Collected data
════════
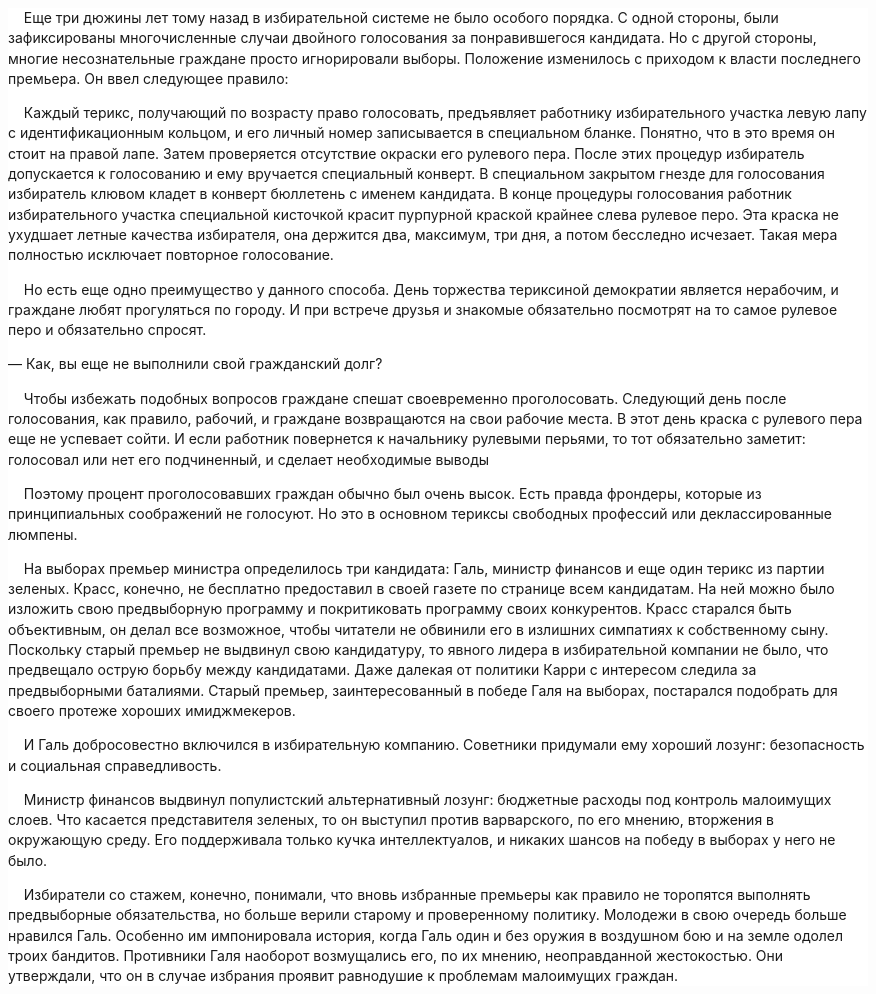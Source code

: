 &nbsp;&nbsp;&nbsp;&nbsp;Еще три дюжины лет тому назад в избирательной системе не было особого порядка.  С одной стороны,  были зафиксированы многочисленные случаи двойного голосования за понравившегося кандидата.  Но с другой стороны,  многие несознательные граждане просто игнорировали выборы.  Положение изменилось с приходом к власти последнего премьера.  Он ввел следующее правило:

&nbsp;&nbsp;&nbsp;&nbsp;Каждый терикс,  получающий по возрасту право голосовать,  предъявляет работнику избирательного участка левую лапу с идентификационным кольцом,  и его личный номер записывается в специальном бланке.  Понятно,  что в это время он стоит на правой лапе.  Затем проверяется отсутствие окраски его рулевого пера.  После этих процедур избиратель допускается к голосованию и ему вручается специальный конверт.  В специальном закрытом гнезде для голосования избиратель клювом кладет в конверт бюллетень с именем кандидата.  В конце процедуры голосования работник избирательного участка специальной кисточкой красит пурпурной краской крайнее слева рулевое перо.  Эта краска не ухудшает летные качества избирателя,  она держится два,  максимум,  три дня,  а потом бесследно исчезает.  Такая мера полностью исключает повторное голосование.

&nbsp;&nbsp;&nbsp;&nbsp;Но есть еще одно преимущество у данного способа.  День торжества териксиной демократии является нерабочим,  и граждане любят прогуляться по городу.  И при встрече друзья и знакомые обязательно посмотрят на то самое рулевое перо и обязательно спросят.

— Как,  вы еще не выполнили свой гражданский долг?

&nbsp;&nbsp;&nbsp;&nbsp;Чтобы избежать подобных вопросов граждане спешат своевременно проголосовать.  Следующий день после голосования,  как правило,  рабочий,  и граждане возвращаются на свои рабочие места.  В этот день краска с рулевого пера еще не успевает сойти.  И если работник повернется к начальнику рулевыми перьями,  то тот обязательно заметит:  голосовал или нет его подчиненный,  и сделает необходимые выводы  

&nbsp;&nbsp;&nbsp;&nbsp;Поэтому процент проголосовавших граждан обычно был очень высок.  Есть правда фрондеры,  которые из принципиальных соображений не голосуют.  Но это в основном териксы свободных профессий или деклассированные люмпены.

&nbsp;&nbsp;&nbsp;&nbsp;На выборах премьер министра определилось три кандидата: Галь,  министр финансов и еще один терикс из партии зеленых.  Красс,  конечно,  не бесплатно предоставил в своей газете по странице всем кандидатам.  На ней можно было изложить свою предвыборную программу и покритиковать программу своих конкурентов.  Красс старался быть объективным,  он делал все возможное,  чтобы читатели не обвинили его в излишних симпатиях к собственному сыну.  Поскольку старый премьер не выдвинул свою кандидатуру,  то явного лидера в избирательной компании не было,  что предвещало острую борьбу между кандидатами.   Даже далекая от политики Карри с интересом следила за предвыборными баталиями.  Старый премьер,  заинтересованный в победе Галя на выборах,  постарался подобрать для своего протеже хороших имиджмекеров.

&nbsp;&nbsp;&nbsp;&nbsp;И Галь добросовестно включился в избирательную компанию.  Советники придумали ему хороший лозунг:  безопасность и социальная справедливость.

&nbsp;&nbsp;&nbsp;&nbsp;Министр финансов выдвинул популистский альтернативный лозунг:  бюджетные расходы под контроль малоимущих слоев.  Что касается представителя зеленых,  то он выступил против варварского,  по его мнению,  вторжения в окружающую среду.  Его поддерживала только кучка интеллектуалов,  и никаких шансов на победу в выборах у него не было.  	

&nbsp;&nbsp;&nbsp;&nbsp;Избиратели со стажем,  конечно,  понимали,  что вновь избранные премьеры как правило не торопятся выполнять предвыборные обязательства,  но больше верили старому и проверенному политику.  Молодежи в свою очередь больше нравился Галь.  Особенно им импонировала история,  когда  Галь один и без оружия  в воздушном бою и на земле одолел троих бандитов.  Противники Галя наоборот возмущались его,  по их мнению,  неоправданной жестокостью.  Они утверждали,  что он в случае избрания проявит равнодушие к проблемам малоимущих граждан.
════════
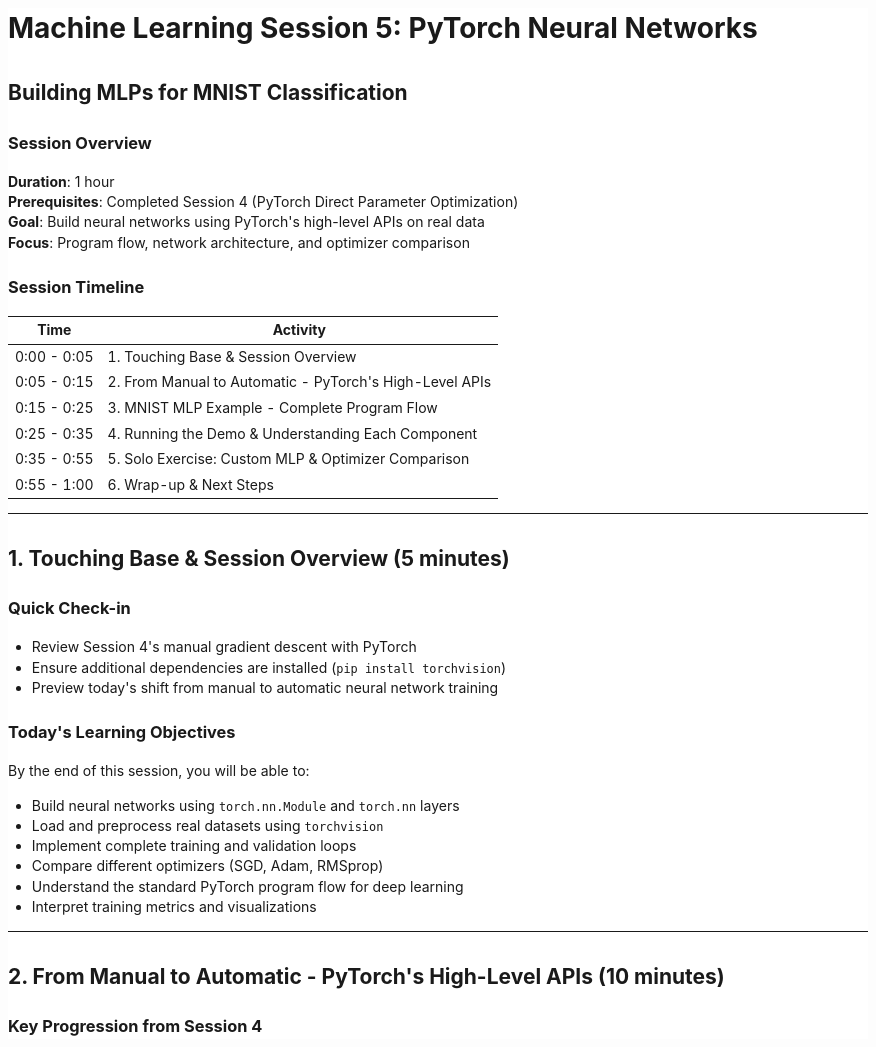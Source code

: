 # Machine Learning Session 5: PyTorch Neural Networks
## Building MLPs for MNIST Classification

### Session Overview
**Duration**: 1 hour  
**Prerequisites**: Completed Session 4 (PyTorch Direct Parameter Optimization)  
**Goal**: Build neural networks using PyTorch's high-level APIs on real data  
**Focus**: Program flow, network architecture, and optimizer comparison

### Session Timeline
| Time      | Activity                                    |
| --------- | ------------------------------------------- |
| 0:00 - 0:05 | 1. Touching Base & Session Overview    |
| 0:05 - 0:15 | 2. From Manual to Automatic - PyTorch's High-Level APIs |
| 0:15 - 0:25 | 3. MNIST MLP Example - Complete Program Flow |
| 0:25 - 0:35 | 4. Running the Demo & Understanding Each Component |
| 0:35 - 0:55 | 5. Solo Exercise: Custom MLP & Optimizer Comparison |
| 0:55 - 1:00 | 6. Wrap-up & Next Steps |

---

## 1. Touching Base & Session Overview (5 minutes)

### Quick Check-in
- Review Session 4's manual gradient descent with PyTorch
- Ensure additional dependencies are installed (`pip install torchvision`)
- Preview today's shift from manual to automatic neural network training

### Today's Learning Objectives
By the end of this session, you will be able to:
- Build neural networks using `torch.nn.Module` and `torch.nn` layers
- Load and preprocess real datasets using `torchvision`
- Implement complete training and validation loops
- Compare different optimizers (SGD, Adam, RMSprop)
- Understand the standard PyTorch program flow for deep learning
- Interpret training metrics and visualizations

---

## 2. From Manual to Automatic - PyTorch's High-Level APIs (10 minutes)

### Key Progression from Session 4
════════
ASSIGNMENT →
Reproduce, exactly as they stand in the data above, the lines from the one that holds "- Review Session" to the one that holds "### Key Progression from Session 4", inclusive.

YOUR SOLUTION →
- Review Session 4's manual gradient descent with PyTorch
- Ensure additional dependencies are installed (`pip install torchvision`)
- Preview today's shift from manual to automatic neural network training

### Today's Learning Objectives
By the end of this session, you will be able to:
- Build neural networks using `torch.nn.Module` and `torch.nn` layers
- Load and preprocess real datasets using `torchvision`
- Implement complete training and validation loops
- Compare different optimizers (SGD, Adam, RMSprop)
- Understand the standard PyTorch program flow for deep learning
- Interpret training metrics and visualizations

---

## 2. From Manual to Automatic - PyTorch's High-Level APIs (10 minutes)

### Key Progression from Session 4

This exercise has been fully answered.